Owner financing is one of the most un-used ways to sell a home and is one of the most under-used strategy to sell. It’s where you offer terms to the buyer to pay you regular payments (just like a mortgage). Here are 6 owner financing tips for sellers in Salt Lake City…
Owner Financing Tip #1: Don’t Focus Only On Price
Price is just one component. Of course, you’ll want to find a price that is fair for both of you but there are other considerations as well (which could benefit you more than the asking price).
Owner Financing Tip #2: Timeline
Think about the timeline you want to be paid in. Banks might offer 5, 10, 15, 20, and 25-year mortgages. Do you want to accept payments over that period of time? Your buyer will want to find a timeline that works for them, too: they might not want to be paying you 25 years down the road!
Owner Financing Tip #3: Terms
The terms of the deal are one of the most important yet most overlooked parts of the deal. The terms might include things like how much down payment you want if there’s an early repayment penalty or a late payment penalty, and most important – how much interest you charge.

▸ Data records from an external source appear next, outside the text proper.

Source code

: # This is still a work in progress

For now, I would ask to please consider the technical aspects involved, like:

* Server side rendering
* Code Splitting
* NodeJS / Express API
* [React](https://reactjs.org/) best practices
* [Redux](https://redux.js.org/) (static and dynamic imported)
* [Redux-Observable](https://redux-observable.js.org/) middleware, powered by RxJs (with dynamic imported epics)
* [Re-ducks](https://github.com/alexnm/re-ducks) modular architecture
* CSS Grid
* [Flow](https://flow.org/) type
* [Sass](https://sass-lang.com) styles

Owner Financing Tip #4: Protect Yourself
Even if you enter into an agreement with someone who is completely trustworthy, things could still go wrong – so make sure you protect yourself. For example, make sure you have insurance and the other person does as well for the various situations that could occur. And consider including a clause that retains the ownership of the house in your name until the house is fully paid.
Owner Financing Tip #5: Build Contingencies
The majority of owner financing agreements will be built around the “ideal scenario” – of what would happen if everything goes as plan. But sometimes things happen, so building in contingencies allow you to make better decisions if the unexpected happens. For example, what if the buyer no longer wants the house, or can longer pay, or wants to pay early, or wants to use the house in a different way than expected? Or what if your circumstances change and you no longer want to sell or you need to sell even faster? Remember if you agree to the contingencies with your buyer ahead of time, everything will go so much smoother.
Owner Financing Tip #6: Get An Attorney
No matter how structured your owner financing deal may be, make sure you work with an attorney who can help you. A poorly drafted agreement could end up hurting you; an attorney can help.